User profiles are frank, all over the map
For an adult, reading teen profiles on MySpace.com is both startling and poignant. They seem, in every sense, so young: brash but enthusiastic, full of themselves yet vulnerable. They're provocative one moment — posting a picture in a bikini and describing their occupation as "hooker" — then back to being a kid with pigtails in another shot.
"I am gullible, but don't take advantage of it," warns one young local teen in her self-description. She later admits, "I have low self-asteem.[sic]"
Many teens post answers to long questionnaires, from "Pepsi or Coke?" to "Have you ever been drunk?" to "Do you get along with your parents?"
It's an uncensored peek into a seemingly unfathomable world.
Some students blog (a sort of online diary), but many just post comments to each other in an informal forum on their profile page.
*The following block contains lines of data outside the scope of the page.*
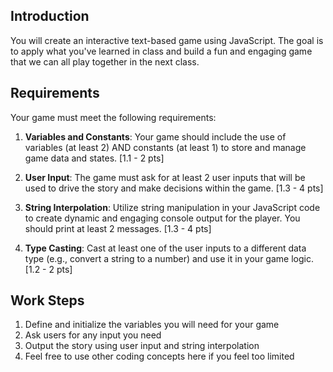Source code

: ## Introduction
You will create an interactive text-based game using JavaScript. The goal is to apply what you've learned in class and build a fun and engaging game that we can all play together in the next class.

## Requirements

Your game must meet the following requirements:

1. **Variables and Constants**: Your game should include the use of variables (at least 2) AND constants (at least 1) to store and manage game data and states. [1.1 - 2 pts]

2. **User Input**: The game must ask for at least 2 user inputs that will be used to drive the story and make decisions within the game. [1.3 - 4 pts]

3. **String Interpolation**: Utilize string manipulation in your JavaScript code to create dynamic and engaging console output for the player. You should print at least 2 messages. [1.3 - 4 pts]

4. **Type Casting**: Cast at least one of the user inputs to a different data type (e.g., convert a string to a number) and use it in your game logic. [1.2 - 2 pts]

## Work Steps
1. Define and initialize the variables you will need for your game
2. Ask users for any input you need
3. Output the story using user input and string interpolation
4. Feel free to use other coding concepts here if you feel too limited
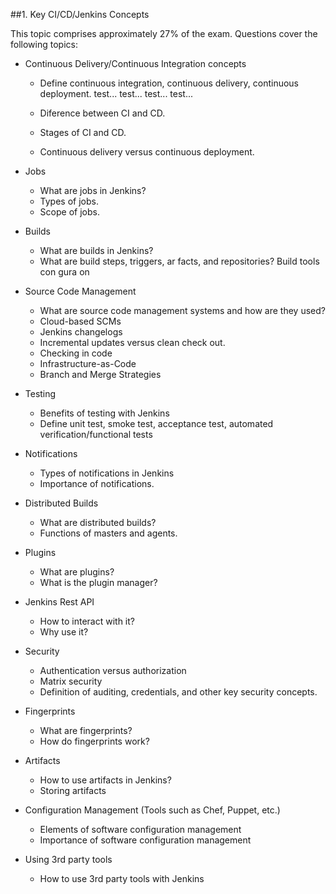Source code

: ##1. Key CI/CD/Jenkins Concepts

This topic comprises approximately 27% of the exam. Questions cover the following topics:

* Continuous Delivery/Continuous Integration concepts
	* Define continuous integration, continuous delivery, continuous deployment.
		test... test... test... test...




	* Diference between CI and CD.
	* Stages of CI and CD.
	* Continuous delivery versus continuous deployment.

* Jobs
	* What are jobs in Jenkins?
	* Types of jobs.
	* Scope of jobs.

* Builds
	* What are builds in Jenkins?
	* What are build steps, triggers, ar facts, and repositories?  Build tools con gura on

* Source Code Management
	* What are source code management systems and how are they used?
 	* Cloud-based SCMs
 	* Jenkins changelogs
 	* Incremental updates versus clean check out.
 	* Checking in code
 	* Infrastructure-as-Code
 	* Branch and Merge Strategies

* Testing
	* Benefits of testing with Jenkins
	* Define unit test, smoke test, acceptance test, automated verification/functional tests

* Notifications
	* Types of notifications in Jenkins
	* Importance of notifications.

* Distributed Builds
	* What are distributed builds?
	* Functions of masters and agents.

* Plugins
	* What are plugins?
	* What is the plugin manager?
 
* Jenkins Rest API
	* How to interact with it?
	* Why use it?

* Security
	* Authentication versus authorization
	* Matrix security
	* Definition of auditing, credentials, and other key security concepts.

* Fingerprints
	* What are fingerprints?
	* How do fingerprints work?

* Artifacts
	* How to use artifacts in Jenkins?
	* Storing artifacts

* Configuration Management (Tools such as Chef, Puppet, etc.) 
	* Elements of software configuration management
	* Importance of software configuration management

* Using 3rd party tools
	* How to use 3rd party tools with Jenkins
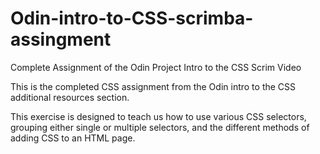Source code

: # Odin-intro-to-CSS-scrimba-assingment
Complete Assignment of the Odin Project Intro to the CSS Scrim
Video


This is the completed CSS assignment from the Odin intro to the CSS additional resources section.


This exercise is designed to teach us how to use various CSS selectors, grouping either single or multiple selectors, and the different methods of adding CSS to an HTML page.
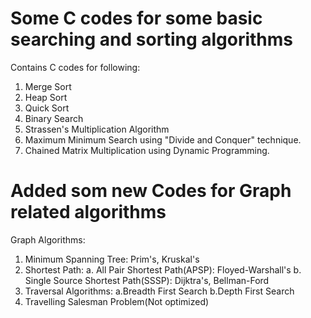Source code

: # Some C codes for some basic searching and sorting algorithms

Contains C codes for following:
  1. Merge Sort
  2. Heap Sort
  3. Quick Sort
  4. Binary Search
  5. Strassen's Multiplication Algorithm
  6. Maximum Minimum Search using "Divide and Conquer" technique.
  7. Chained Matrix Multiplication using Dynamic Programming.
  
# Added som new Codes for Graph related algorithms

Graph Algorithms:
  1. Minimum Spanning Tree: Prim's, Kruskal's
  2. Shortest Path:
    a. All Pair Shortest Path(APSP): Floyed-Warshall's
    b. Single Source Shortest Path(SSSP): Dijktra's, Bellman-Ford
  3. Traversal Algorithms:
    a.Breadth First Search
    b.Depth First Search
  4. Travelling Salesman Problem(Not optimized)
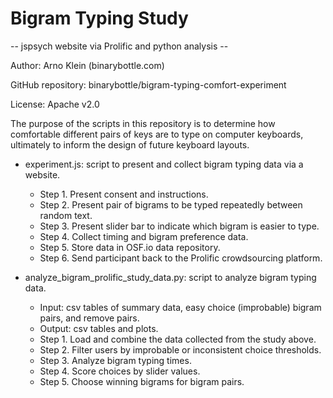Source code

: # Bigram Typing Study 
-- jspsych website via Prolific and python analysis --

Author: Arno Klein (binarybottle.com)

GitHub repository: binarybottle/bigram-typing-comfort-experiment

License: Apache v2.0 

The purpose of the scripts in this repository is to determine how comfortable 
different pairs of keys are to type on computer keyboards, 
ultimately to inform the design of future keyboard layouts.

  - experiment.js: script to present and collect bigram typing data via a website.
  
    - Step 1. Present consent and instructions.
    - Step 2. Present pair of bigrams to be typed repeatedly between random text.
    - Step 3. Present slider bar to indicate which bigram is easier to type.
    - Step 4. Collect timing and bigram preference data.
    - Step 5. Store data in OSF.io data repository.
    - Step 6. Send participant back to the Prolific crowdsourcing platform.

  - analyze_bigram_prolific_study_data.py: script to analyze bigram typing data.
    - Input: csv tables of summary data, easy choice (improbable) bigram pairs, and remove pairs.
    - Output: csv tables and plots.
    - Step 1. Load and combine the data collected from the study above.
    - Step 2. Filter users by improbable or inconsistent choice thresholds.
    - Step 3. Analyze bigram typing times. 
    - Step 4. Score choices by slider values.
    - Step 5. Choose winning bigrams for bigram pairs.
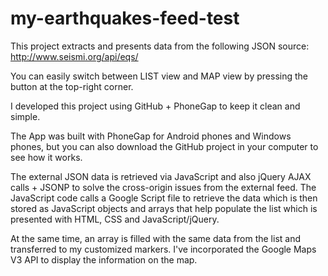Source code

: # my-earthquakes-feed-test

This project extracts and presents data from the following JSON source: http://www.seismi.org/api/eqs/  

You can easily switch between LIST view and MAP view by pressing the button at the top-right corner.

I developed this project using GitHub + PhoneGap to keep it clean and simple. 

The App was built with PhoneGap for Android phones and Windows phones, but you can also download the GitHub project in your computer to see how it works.

The external JSON data is retrieved via JavaScript and also jQuery AJAX calls + JSONP to solve the cross-origin issues from the external feed. The JavaScript code calls a Google Script file to retrieve the data which is then stored as JavaScript objects and arrays that help populate the list which is presented with HTML, CSS and JavaScript/jQuery.

At the same time, an array is filled with the same data from the list and transferred to my customized markers. I've incorporated the Google Maps V3 API to display the information on the map. 
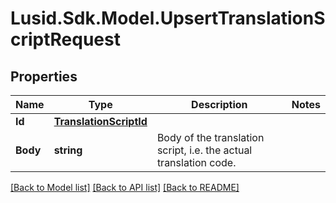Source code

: # Lusid.Sdk.Model.UpsertTranslationScriptRequest

## Properties

Name | Type | Description | Notes
------------ | ------------- | ------------- | -------------
**Id** | [**TranslationScriptId**](TranslationScriptId.md) |  | 
**Body** | **string** | Body of the translation script, i.e. the actual translation code. | 

[[Back to Model list]](../README.md#documentation-for-models) [[Back to API list]](../README.md#documentation-for-api-endpoints) [[Back to README]](../README.md)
It's like an online record of instant-message dialogue, with most falling in the "what r u doing?" category.
Sample entry from a local teen, all sic: "we better be hangin out tomorrow like we said we would! haha ... if you read this tonight, call me ... . i'll be up for a while. LOL i should just call you but im too lazy. but YAAAAh talk to you later! haha much love."
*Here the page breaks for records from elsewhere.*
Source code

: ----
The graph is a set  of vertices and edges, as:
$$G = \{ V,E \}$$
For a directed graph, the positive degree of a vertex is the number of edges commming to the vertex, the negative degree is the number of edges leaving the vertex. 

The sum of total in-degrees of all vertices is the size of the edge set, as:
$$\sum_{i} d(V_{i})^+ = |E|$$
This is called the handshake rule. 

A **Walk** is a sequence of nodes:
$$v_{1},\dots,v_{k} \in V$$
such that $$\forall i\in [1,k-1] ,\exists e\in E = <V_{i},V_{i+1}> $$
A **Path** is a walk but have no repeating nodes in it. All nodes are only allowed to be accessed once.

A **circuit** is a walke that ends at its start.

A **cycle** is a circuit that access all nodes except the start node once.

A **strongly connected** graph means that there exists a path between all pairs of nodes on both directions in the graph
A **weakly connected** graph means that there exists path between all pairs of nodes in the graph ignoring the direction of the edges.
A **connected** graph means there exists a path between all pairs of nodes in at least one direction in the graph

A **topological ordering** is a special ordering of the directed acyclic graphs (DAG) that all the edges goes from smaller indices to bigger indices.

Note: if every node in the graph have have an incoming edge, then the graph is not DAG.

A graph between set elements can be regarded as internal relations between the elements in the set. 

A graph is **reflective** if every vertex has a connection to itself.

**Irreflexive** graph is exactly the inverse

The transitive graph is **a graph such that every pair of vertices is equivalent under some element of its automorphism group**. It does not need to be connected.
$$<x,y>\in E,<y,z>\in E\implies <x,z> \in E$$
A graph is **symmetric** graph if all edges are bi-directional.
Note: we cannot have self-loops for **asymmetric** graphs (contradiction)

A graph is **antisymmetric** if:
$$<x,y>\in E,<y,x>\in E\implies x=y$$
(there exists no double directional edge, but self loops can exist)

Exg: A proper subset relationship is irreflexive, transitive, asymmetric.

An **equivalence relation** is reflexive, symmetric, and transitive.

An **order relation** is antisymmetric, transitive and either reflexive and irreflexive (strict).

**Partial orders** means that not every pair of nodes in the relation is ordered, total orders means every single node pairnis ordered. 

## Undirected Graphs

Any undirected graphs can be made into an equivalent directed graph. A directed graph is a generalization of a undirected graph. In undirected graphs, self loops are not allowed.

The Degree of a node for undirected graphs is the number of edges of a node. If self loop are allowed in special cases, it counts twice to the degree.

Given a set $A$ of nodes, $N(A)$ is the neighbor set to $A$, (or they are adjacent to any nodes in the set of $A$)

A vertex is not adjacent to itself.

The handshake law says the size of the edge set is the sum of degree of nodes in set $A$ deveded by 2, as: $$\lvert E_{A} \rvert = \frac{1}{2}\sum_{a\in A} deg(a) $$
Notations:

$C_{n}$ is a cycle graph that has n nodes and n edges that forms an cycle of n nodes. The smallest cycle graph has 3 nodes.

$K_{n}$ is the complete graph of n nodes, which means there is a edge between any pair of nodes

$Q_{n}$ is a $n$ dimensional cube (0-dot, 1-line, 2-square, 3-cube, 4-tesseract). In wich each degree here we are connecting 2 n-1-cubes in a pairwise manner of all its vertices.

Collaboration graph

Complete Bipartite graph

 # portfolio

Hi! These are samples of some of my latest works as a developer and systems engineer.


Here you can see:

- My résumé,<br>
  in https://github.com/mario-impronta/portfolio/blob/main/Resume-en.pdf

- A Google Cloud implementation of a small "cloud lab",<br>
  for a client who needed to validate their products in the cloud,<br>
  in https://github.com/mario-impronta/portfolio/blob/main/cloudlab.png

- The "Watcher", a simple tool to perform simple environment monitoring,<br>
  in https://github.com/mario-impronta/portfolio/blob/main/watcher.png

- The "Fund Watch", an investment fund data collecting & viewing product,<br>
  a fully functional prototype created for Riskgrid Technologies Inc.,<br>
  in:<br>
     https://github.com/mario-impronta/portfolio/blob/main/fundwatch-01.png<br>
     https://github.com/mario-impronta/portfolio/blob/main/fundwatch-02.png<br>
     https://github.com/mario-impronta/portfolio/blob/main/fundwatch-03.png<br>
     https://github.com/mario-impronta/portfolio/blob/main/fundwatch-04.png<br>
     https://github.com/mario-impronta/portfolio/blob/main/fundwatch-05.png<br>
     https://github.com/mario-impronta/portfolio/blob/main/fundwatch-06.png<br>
Getting beyond the oft-times offensive language (the f-word is popular, as is "whore," etc.), some exchanges are serious.
One local eighth-grader wrote (sic): "you know that thing in my drawer that's made of glass that we used insence to cover the smell of? well my mommy found out that I had once upon a time put it to use ... she said something about how she didn't want me to take drugs and become a retard and how she wants me to go to college or something? so yeah. no more for [me] for a while. )="
A 14-year-old student shared, verbatim, "I know that no matter what I have myself so its good that i am my own person, and i think that will take me farther than any of the people I know, either that or I will end up killing myself in a couple of years."